From a mentor who was explaining why a superior went off on me for no apparent reason: "He doesn't respond to stress well. And to him, EVERYTHING is stressful."
To a friend who told his wife she needed to lose a lot of weight: "At what point did you say to yourself, 'This is a good idea'?"
From my (then) five year old nephew: "Peee-yew! Your bed smells like DOG!"
Meme question: "Have you ever had an imaginary friend?" My reply: "Sometimes, I feel like most of my friends have been imaginary."
To someone who was bitching about work troubles: "Yeah, this sucks, but keep it in perspective. It beats being in a foxhole in Iraq."
From a girlfriend whom was VERY surprised by something I did: "Oh my God - you ARE a lesbian!"

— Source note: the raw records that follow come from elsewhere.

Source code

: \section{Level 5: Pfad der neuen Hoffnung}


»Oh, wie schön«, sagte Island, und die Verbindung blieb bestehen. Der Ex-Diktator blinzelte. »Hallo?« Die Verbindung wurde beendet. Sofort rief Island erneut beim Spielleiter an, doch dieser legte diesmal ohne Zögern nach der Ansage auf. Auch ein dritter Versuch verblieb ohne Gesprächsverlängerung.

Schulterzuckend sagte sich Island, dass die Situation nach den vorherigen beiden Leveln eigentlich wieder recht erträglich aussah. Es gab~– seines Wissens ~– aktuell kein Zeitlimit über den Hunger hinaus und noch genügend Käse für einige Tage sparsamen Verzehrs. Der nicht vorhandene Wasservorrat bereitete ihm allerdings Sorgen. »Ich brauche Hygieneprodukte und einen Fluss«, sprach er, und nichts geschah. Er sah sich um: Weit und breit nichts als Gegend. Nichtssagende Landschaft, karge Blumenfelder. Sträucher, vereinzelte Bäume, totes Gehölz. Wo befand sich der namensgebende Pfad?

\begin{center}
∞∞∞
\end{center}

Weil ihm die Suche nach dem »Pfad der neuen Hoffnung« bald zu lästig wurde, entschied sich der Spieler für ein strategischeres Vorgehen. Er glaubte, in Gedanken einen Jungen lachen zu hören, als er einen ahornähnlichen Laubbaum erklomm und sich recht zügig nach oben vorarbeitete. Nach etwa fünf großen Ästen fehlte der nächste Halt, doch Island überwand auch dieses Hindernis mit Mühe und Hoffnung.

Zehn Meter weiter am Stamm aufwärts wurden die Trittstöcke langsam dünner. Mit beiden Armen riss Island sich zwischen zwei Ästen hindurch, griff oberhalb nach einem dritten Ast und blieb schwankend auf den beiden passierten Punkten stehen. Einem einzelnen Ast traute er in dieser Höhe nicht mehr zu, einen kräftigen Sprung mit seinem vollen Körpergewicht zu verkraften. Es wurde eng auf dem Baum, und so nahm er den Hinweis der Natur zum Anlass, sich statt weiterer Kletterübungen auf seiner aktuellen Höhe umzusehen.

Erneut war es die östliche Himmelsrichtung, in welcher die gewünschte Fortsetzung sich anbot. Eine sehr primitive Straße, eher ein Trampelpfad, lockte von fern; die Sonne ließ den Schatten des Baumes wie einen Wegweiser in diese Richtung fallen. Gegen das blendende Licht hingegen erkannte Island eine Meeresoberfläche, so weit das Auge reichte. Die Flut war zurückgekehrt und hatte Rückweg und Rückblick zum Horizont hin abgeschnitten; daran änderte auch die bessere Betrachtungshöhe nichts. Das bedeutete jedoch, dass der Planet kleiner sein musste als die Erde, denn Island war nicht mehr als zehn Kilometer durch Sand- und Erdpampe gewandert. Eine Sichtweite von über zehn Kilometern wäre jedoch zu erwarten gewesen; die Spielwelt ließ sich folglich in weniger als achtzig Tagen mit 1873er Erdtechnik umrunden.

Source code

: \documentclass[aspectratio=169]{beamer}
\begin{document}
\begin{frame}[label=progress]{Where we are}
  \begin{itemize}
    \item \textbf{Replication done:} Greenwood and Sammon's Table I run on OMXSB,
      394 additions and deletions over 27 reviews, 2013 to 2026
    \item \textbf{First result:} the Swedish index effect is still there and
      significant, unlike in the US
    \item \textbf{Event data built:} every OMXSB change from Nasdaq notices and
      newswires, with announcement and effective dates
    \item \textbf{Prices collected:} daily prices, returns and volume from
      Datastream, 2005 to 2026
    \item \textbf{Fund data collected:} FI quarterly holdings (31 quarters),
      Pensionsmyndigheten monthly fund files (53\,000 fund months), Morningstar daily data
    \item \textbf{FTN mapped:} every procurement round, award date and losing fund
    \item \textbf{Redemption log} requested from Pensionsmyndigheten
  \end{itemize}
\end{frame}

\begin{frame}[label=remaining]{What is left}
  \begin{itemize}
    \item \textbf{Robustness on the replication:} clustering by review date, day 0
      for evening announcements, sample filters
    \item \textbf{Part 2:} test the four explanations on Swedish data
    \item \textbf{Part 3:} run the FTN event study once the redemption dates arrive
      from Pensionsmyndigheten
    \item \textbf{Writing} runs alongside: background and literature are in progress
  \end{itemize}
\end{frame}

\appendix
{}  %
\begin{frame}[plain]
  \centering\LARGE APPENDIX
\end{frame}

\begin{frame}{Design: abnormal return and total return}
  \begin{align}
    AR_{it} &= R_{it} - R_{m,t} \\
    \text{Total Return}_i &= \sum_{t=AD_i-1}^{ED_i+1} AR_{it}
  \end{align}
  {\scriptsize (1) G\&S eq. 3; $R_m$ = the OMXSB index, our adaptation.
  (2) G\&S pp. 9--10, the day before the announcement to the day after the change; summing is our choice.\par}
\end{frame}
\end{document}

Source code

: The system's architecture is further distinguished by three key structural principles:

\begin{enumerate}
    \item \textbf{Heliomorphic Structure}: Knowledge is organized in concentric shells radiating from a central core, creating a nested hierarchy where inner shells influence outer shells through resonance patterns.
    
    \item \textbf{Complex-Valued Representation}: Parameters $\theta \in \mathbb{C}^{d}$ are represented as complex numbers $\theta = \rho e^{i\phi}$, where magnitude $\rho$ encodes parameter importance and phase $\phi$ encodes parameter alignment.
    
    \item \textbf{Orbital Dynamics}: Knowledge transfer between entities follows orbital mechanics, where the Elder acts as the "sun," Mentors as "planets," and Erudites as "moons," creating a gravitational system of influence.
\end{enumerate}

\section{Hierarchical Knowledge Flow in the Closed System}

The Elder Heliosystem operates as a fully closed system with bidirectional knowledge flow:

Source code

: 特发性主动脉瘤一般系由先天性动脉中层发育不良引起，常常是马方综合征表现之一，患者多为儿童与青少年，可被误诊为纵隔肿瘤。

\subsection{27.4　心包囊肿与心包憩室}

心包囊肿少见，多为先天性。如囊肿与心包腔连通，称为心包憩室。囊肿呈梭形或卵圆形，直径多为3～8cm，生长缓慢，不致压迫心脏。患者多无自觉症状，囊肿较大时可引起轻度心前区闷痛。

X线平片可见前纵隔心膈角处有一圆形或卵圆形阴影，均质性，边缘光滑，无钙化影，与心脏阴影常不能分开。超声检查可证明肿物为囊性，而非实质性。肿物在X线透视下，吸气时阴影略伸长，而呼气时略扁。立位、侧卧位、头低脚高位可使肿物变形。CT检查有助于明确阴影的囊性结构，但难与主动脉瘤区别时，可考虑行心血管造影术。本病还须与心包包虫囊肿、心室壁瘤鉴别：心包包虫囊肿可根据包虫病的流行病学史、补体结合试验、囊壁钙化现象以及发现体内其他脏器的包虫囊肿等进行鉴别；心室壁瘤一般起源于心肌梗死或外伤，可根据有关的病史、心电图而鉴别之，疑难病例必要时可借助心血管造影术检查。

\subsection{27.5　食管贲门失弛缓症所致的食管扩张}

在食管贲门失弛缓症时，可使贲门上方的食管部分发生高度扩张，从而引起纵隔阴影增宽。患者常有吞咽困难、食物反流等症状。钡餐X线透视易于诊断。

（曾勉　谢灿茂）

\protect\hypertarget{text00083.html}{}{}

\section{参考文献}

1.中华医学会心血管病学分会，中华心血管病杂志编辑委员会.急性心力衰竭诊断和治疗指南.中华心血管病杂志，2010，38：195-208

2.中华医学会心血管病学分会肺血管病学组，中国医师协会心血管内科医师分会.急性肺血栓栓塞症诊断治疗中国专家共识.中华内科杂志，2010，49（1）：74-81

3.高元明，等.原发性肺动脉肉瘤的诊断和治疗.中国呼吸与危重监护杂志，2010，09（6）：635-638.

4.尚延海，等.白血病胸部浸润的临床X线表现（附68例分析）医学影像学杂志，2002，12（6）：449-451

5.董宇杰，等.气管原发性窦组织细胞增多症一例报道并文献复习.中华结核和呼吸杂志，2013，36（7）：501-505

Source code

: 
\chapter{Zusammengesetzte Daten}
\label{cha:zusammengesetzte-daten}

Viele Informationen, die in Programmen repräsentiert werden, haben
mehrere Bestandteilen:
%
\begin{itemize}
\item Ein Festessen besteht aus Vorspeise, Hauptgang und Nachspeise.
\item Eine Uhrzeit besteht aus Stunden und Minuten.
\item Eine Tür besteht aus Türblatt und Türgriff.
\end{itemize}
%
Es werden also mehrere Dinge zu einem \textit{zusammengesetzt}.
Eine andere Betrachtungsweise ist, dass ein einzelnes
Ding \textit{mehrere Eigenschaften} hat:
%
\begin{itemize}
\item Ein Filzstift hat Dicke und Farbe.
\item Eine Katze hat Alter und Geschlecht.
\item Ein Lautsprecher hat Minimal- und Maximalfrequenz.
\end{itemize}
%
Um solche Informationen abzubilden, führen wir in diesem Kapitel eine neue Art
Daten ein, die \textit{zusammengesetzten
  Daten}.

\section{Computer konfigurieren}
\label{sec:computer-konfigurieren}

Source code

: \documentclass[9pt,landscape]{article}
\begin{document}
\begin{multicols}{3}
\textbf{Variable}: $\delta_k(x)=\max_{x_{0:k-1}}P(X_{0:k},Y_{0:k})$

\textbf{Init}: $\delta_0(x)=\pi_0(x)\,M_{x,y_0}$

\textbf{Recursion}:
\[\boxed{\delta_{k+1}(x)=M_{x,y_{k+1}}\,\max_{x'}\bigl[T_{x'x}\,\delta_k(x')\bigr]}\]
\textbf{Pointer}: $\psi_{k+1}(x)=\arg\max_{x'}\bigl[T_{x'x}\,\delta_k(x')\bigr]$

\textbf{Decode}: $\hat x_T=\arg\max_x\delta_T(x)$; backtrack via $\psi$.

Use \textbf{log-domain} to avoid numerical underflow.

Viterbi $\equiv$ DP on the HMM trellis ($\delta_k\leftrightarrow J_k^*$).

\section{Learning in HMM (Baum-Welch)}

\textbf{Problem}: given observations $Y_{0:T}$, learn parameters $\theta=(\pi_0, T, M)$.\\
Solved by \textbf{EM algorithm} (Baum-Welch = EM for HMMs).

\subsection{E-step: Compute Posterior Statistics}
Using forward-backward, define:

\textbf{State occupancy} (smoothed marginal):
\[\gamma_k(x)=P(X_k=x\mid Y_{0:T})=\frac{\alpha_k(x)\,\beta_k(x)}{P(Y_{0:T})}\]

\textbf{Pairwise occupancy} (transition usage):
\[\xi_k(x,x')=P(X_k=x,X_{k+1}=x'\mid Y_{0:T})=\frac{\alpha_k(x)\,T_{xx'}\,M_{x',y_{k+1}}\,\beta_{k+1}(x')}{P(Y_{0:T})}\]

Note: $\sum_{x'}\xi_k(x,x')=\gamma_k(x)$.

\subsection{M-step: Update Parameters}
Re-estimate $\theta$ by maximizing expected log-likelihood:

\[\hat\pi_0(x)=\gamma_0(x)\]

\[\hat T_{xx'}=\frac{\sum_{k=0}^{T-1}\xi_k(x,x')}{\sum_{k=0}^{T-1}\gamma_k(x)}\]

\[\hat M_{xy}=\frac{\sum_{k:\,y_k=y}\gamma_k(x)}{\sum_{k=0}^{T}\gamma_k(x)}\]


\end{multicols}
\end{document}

From a Black Hat (instructor) speaking to another student coming down at Airborne school, overheard while I was rolling up my chute on the drop zone: "No! Turn INTO the wind, Airborne! Turn INTO THE WIND! Into it!! INTO IT!!! INTO THE FUCKING WIND!!! (A loud groan of frustration) Awwwww, fuck it. Be All You Can Be!!!" (The guy hit so hard he tumbled end over end - he looked like that opening scene in the Six Million Dollar Man. We all gave him a good golf clap from the side of the drop zone.)
While walking into a video store to get a refund for a lesbian-themed movie we rented: "Three out of five lesbians say this movie sucked, and I brought two of them with me."